▶ _HOW TO COMPLETE THIS TASK_
An exact reproduction of the lines below, from the first through the one with "For every $n\ge5$", is the whole answer; pictures have no place in it.

# # # # # # #

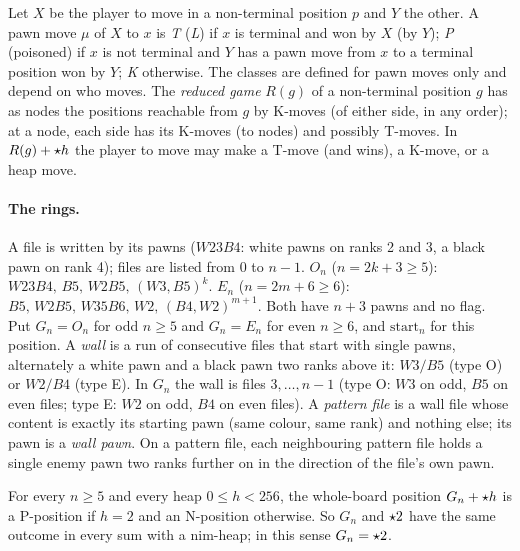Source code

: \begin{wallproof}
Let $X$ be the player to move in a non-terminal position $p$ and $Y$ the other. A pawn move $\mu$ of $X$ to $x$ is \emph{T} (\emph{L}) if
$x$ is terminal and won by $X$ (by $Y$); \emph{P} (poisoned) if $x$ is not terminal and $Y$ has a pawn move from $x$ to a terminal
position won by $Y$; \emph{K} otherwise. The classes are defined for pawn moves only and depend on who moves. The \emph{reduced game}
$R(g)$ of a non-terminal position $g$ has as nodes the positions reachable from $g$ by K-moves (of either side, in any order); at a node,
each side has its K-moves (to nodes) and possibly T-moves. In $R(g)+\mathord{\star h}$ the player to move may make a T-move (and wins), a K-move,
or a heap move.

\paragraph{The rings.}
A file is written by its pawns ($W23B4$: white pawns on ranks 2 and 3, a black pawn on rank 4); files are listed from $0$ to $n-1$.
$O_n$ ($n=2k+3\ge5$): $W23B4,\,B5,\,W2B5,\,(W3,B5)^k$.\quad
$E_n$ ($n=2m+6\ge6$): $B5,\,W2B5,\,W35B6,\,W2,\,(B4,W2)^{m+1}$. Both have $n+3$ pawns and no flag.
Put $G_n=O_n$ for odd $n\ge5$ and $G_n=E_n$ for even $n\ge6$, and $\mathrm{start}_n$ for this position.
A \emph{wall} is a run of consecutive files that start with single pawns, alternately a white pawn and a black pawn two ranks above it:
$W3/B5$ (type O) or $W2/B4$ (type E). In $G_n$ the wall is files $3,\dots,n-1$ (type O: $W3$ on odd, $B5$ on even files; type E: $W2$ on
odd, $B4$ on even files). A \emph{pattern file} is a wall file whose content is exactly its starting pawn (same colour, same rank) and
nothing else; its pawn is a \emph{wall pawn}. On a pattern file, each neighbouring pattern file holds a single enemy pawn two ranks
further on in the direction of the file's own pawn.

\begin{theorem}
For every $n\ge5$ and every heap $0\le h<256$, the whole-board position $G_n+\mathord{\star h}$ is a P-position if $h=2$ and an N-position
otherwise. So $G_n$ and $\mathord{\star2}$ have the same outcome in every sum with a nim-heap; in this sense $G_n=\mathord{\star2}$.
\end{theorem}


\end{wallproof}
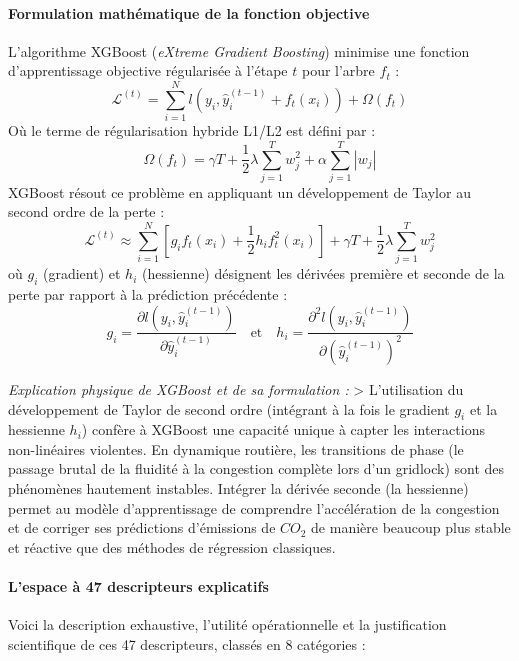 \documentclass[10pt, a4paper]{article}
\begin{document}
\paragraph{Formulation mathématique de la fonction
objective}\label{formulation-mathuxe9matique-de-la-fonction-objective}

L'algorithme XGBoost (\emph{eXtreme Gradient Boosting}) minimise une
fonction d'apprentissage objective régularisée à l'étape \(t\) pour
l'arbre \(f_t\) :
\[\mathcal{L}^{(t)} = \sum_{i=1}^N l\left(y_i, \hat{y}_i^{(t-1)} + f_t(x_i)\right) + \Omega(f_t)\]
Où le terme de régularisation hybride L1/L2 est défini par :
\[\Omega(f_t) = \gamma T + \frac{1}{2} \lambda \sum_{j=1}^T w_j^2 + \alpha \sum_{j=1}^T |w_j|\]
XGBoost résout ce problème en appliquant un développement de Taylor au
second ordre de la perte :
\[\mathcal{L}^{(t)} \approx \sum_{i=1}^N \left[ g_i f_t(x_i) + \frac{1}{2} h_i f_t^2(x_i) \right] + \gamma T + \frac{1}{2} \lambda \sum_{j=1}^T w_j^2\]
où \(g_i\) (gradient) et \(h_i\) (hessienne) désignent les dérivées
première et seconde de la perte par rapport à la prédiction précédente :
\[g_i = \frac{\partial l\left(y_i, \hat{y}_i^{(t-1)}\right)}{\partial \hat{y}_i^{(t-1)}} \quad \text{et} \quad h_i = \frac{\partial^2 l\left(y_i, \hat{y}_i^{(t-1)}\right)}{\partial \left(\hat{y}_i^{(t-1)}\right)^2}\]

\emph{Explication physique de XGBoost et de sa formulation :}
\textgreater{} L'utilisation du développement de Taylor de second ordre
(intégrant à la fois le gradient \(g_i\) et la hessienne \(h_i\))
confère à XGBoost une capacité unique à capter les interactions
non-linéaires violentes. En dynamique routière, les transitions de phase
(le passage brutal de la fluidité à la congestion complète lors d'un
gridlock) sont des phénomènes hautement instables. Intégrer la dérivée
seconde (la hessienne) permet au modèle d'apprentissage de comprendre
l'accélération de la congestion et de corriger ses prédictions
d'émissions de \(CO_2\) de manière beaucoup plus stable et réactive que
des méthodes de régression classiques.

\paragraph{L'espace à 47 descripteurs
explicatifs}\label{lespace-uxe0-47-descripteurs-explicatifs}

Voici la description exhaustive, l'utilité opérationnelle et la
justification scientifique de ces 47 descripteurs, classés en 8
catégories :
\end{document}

# # # # # # #

▶ _OUTPUT OF THE TASK_
Source code

: \begin{wallproof}
Let $X$ be the player to move in a non-terminal position $p$ and $Y$ the other. A pawn move $\mu$ of $X$ to $x$ is \emph{T} (\emph{L}) if
$x$ is terminal and won by $X$ (by $Y$); \emph{P} (poisoned) if $x$ is not terminal and $Y$ has a pawn move from $x$ to a terminal
position won by $Y$; \emph{K} otherwise. The classes are defined for pawn moves only and depend on who moves. The \emph{reduced game}
$R(g)$ of a non-terminal position $g$ has as nodes the positions reachable from $g$ by K-moves (of either side, in any order); at a node,
each side has its K-moves (to nodes) and possibly T-moves. In $R(g)+\mathord{\star h}$ the player to move may make a T-move (and wins), a K-move,
or a heap move.

\paragraph{The rings.}
A file is written by its pawns ($W23B4$: white pawns on ranks 2 and 3, a black pawn on rank 4); files are listed from $0$ to $n-1$.
$O_n$ ($n=2k+3\ge5$): $W23B4,\,B5,\,W2B5,\,(W3,B5)^k$.\quad
$E_n$ ($n=2m+6\ge6$): $B5,\,W2B5,\,W35B6,\,W2,\,(B4,W2)^{m+1}$. Both have $n+3$ pawns and no flag.
Put $G_n=O_n$ for odd $n\ge5$ and $G_n=E_n$ for even $n\ge6$, and $\mathrm{start}_n$ for this position.
A \emph{wall} is a run of consecutive files that start with single pawns, alternately a white pawn and a black pawn two ranks above it:
$W3/B5$ (type O) or $W2/B4$ (type E). In $G_n$ the wall is files $3,\dots,n-1$ (type O: $W3$ on odd, $B5$ on even files; type E: $W2$ on
odd, $B4$ on even files). A \emph{pattern file} is a wall file whose content is exactly its starting pawn (same colour, same rank) and
nothing else; its pawn is a \emph{wall pawn}. On a pattern file, each neighbouring pattern file holds a single enemy pawn two ranks
further on in the direction of the file's own pawn.

\begin{theorem}
For every $n\ge5$ and every heap $0\le h<256$, the whole-board position $G_n+\mathord{\star h}$ is a P-position if $h=2$ and an N-position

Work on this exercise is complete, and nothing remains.